4.1 The speed at which the smooth curve converges

This section is rather theoretical in spirit. The reader more interested in practical consequences of the theoretical results should go directly to the Exercises and Complements.

In parametric problems the speed at which estimated parameters tend to the true value is typically $n^{-1/2}$ (Bickel and Doksum 1977, chapter 4.4). By contrast, in the nonparametric curve estimation setting, the rate of convergence, if quantified, for instance, by the square root of the quadratic deviation, is usually of slower order $n^{-r}, 0<r<1/2$. The subject of this section is to shed some light on the dependence of this rate $r$ on four important qualitative features of regression smoothing,

(S) the Smoothness of $m$;

(D) the Dimension $d$ of $X$;

(O) the Object $m^{(k)}$, the $k$th derivative of $m$, that is to be estimated;

(T) the Type of estimator that is used.

Other distance measures, for example, the uniform deviation $d_{L_\infty} ({\hat{m}},
m)$, depend also on these four characteristics of regression smoothing but might have a slightly different rate. Consider for the moment just the mean integrated squared error $d_M ({\hat{m}}, m)$ for which we would like to analyze the speed of convergence. Let ${b_n}$ be a sequence of positive constants. It is called a lower rate of convergence if for some $c>0$ and $n \ge
n_0$

\begin{displaymath}\inf_{{\hat{m}}} \sup_{m \in {\cal M}} d_M ({\hat{m}}, m) \ge c b_n^2.\end{displaymath}

Here the $\inf_{\hat{m}}$ denotes the infimum over all possible estimators ${\hat{m}}$ of $m$ and the $\sup_{m \in {\cal M}}$ denotes the supremum over a class of functions ${\cal M}$ with certain smoothness properties. A lower rate of convergence ${b_n}$ is thus a sequence of constants that tends to zero faster than any smoother ${\hat{m}}$ converges to $m$ in a uniform sense. The sequence is said to be an achievable rate of convergence if there is an estimator ${\hat{m}}$ and a $C>0$ such that for $n \ge
n_0$

\begin{displaymath}\sup_{m \in {\cal M}} d_M ({\hat{m}}, m) \le C b_n^2.\end{displaymath}

An achievable rate of convergence is thus a sequence that tends to zero slower than a specific smoother converges to the true regression function. An optimal rate of convergence is a rate that is both a lower and an achievable rate of convergence. A consequence of these definitions is that if ${b_n}$ is a lower rate of convergence and ${b'_n}$ is an achievable rate of convergence, the sequence ${b_n}$ must tend to zero faster than ${b'_n}$ in the sense that $b'_n \ge c_1 b_n$ for some $c_1>0$ and $n \ge
n_0$. The notion of optimal rate of convergence is not unique since, with an optimal rate ${b_n}$, ${b_n (1+o(1))}$ also is optimal. Asymptotically, optimal rates of convergence differ by only a constant, so it makes sense to call any optimal rate of convergence the optimal rate of convergence. A smoother ${\hat{m}}$ that achieves the optimal rate is called asymptotically optimal.

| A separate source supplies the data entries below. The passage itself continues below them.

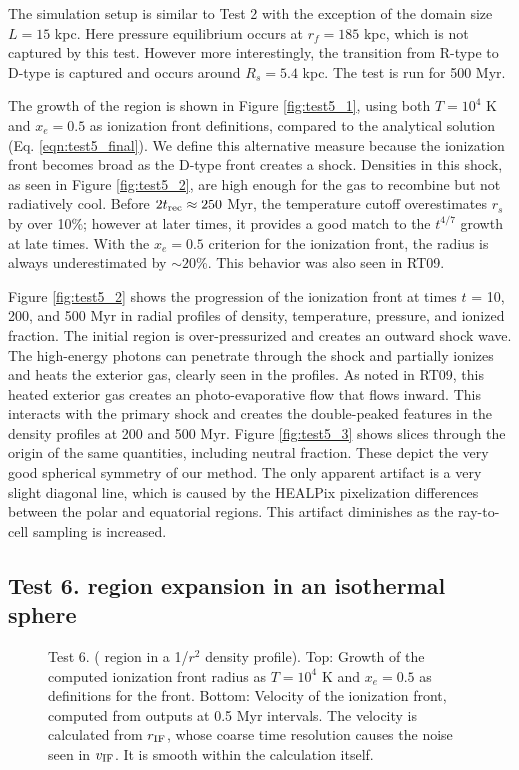 \documentclass[apj,onecolumn]{emulateapj}
\begin{document}
The simulation setup is similar to Test 2 with the exception of the
domain size $L = 15$ kpc.  Here pressure equilibrium occurs at $r_f =
185$ kpc, which is not captured by this test.  However more
interestingly, the transition from R-type to D-type is captured and
occurs around $R_s = 5.4$ kpc.  The test is run for 500 Myr.

The growth of the  region is shown in Figure
\ref{fig:test5_1}, using both $T = 10^4$ K and $x_e = 0.5$ as
ionization front definitions, compared to the analytical solution
(Eq. \ref{eqn:test5_final}).  We define this alternative measure
because the ionization front becomes broad as the D-type front creates
a shock.  Densities in this shock, as seen in Figure
\ref{fig:test5_2}, are high enough for the gas to recombine but not
radiatively cool.  Before $2t_{\rm rec} \approx 250$ Myr, the
temperature cutoff overestimates $r_s$ by over 10\%; however at later
times, it provides a good match to the $t^{4/7}$ growth at late times.
With the $x_e = 0.5$ criterion for the ionization front, the radius is
always underestimated by $\sim20\%$.  This behavior was also seen in
RT09.

Figure \ref{fig:test5_2} shows the progression of the ionization front
at times $t$ = 10, 200, and 500 Myr in radial profiles of density,
temperature, pressure, and ionized fraction.  The initial 
region is over-pressurized and creates an outward shock wave.  The
high-energy photons can penetrate through the shock and partially
ionizes and heats the exterior gas, clearly seen in the profiles.  As
noted in RT09, this heated exterior gas creates an photo-evaporative
flow that flows inward.  This interacts with the primary shock and
creates the double-peaked features in the density profiles at 200 and
500 Myr.  Figure \ref{fig:test5_3} shows slices through the origin of
the same quantities, including neutral fraction.  These depict the
very good spherical symmetry of our method.  The only apparent
artifact is a very slight diagonal line, which is caused by the
HEALPix pixelization differences between the polar and equatorial
regions.  This artifact diminishes as the ray-to-cell sampling is
increased.

\subsection{Test 6.  region expansion in an isothermal
  sphere}

\begin{figure}[t]
  \caption{\label{fig:test6_1} Test 6. ( region in a 1/$r^2$
    density profile).  Top: Growth of the computed ionization front
    radius as $T=10^4$ K and $x_e = 0.5$ as definitions for the front.
    Bottom: Velocity of the ionization front, computed from outputs at
    0.5 Myr intervals.  The velocity is calculated from $r_{\rm IF}$,
    whose coarse time resolution causes the noise seen in $v_{\rm
      IF}$.  It is smooth within the calculation itself.}
\end{figure}
\end{document}
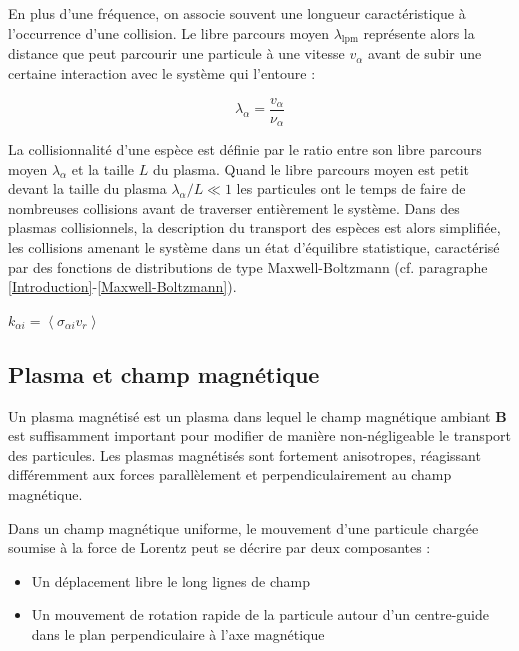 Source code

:\begin{refsection}
En plus d'une fréquence, on associe souvent une longueur caractéristique
à l'occurrence d'une collision. Le libre parcours moyen $\lambda_\text{lpm}$
représente alors la distance que peut parcourir une particule à une vitesse
$v_\alpha$ avant de subir une certaine interaction avec le système qui l'entoure
:

\begin{equation}
	\lambda_\alpha=\frac{v_\alpha}{\nu_\alpha}
\end{equation} 

La collisionnalité d'une espèce est
définie par le ratio entre son libre parcours moyen $\lambda_\alpha$ et la
taille $L$ du plasma. Quand le libre parcours moyen est petit devant la
taille du plasma $\lambda_\alpha/L\ll 1$
les particules ont le temps de faire de nombreuses collisions avant de
traverser entièrement le système. Dans des plasmas collisionnels, la description
du transport des espèces est alors simplifiée, les collisions amenant le système dans un état
d'équilibre statistique, caractérisé par des fonctions de distributions de
type Maxwell-Boltzmann (cf. paragraphe \ref{Introduction}-\ref{Maxwell-Boltzmann}).


$k_{\alpha i}=\left<\sigma_{\alpha i} v_r\right>$
\subsection{Plasma et champ magnétique} 
\label{1-plasma-champMag}
Un plasma magnétisé est un plasma dans lequel le champ magnétique ambiant
$\mathbf{B}$ est suffisamment important pour modifier de manière non-négligeable
le transport des particules. Les plasmas magnétisés sont fortement
anisotropes, réagissant différemment aux forces parallèlement et
perpendiculairement au champ magnétique.

Dans un champ magnétique uniforme, le mouvement d'une particule chargée
soumise à la force de Lorentz peut se décrire par deux composantes :

\begin{itemize}
  \item Un déplacement libre le long lignes de champ
  \item Un mouvement de rotation rapide de la particule
  autour d'un centre-guide dans le plan perpendiculaire à l'axe magnétique
\end{itemize}


\end{refsection}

So far the concept of optimal rates of convergence has been defined through the mean integrated squared error (MISE) $d_M$. It turns out that for kernel estimators one could equally well have stated the concept of optimal rates with the integrated squared error $d_I$ or some other distance measure, such as $d_A$; see Härdle (1986b). Asymptotically they define distance measures of equal sharpness, as is shown in the following theorem by Marron and Härdle (1986, theorem 3.4).

Theorem 4.1.1   Assume that

30pt to 30pt(A1) $E(Y^k \vert X=x) \le C_k<\infty$, $k=1,2,\ldots;$

30pt to 30pt(A2) $f(x)$ is Hölder continuous and is positive on the support of $w$;

30pt to 30pt(A3) $K$ is Hölder continuous.

Then for kernel estimators

\begin{eqnarray*}
\sup_{h \in H_n} \left\vert d_A(h)-d_M(h) \right\vert /d_M(h) ...
...t\vert d_I(h)-d_M(h) \right\vert /d_M(h)& \to 0 & \quad
a.s.,\\
\end{eqnarray*}



where $H_n=\left[n^{\delta-1/d},n^{-\delta}\right]$, $0<\delta<1/(2 d)$ and $d_\bullet (h)$ is short for
$d_\bullet({\hat{m}}_h,m)$.

pt The optimal global rates of convergence for nonparametric regression were derived for the case $d=1$ by Ibgragimov and Hasminskii (1980) and for the multidimensional case by Stone (1982), Nussbaum (1985) and Nemirovskii, Polyak and Tsybakov (1985). Nemirovskii et al. (1985) gave very general results on the optimal rates of convergence including the setup with an $L_p$ loss function. Stone (1982) derived optimal global rates of convergence using $d_I$ among other distance measures. The following theorem is the immediate consequence of Stone's (1982) theorem 1. To formulate it I need some notation. Let ${\cal M}={\cal M}_{p,\beta}$ be the smoothness class of all $p$-times differentiable functions $m$ on the real line such that the $p$th derivative is Hölder continuous with exponent $\beta$

\begin{displaymath}\vert m^{(p)} (u)-m^{(p)} (v) \vert \le L_\beta \vert u-v \vert^\beta,\end{displaymath}

where $0<\beta \le 1$.

Theorem 4.1.2   Suppose that

30pt to 30pt(A1) $w(x)$ is the indicator function of the compact set ${\cal X}$;

30pt to 30pt(A2) the conditional distribution of $Y$ given $X=x$ is normal with variance $\sigma ^2(x)$;

30pt to 30pt(A3) the conditional variance $\sigma ^2(x)$ is bounded from above as well as bounded from zero on some compact set ${\cal X}' \subset {\cal X}$;

30pt to 30pt(A4) the marginal density $f(x)$ is bounded away from zero on ${\cal X}'$;

30pt to 30pt(S) $m(x)$ is in smoothness class ${\cal M}_{p,\beta}$;

30pt to 30pt(D) $X$ is one-dimensional;

30pt to 30pt(O) $m^{(k)}$, $k \le p$, is to be estimated.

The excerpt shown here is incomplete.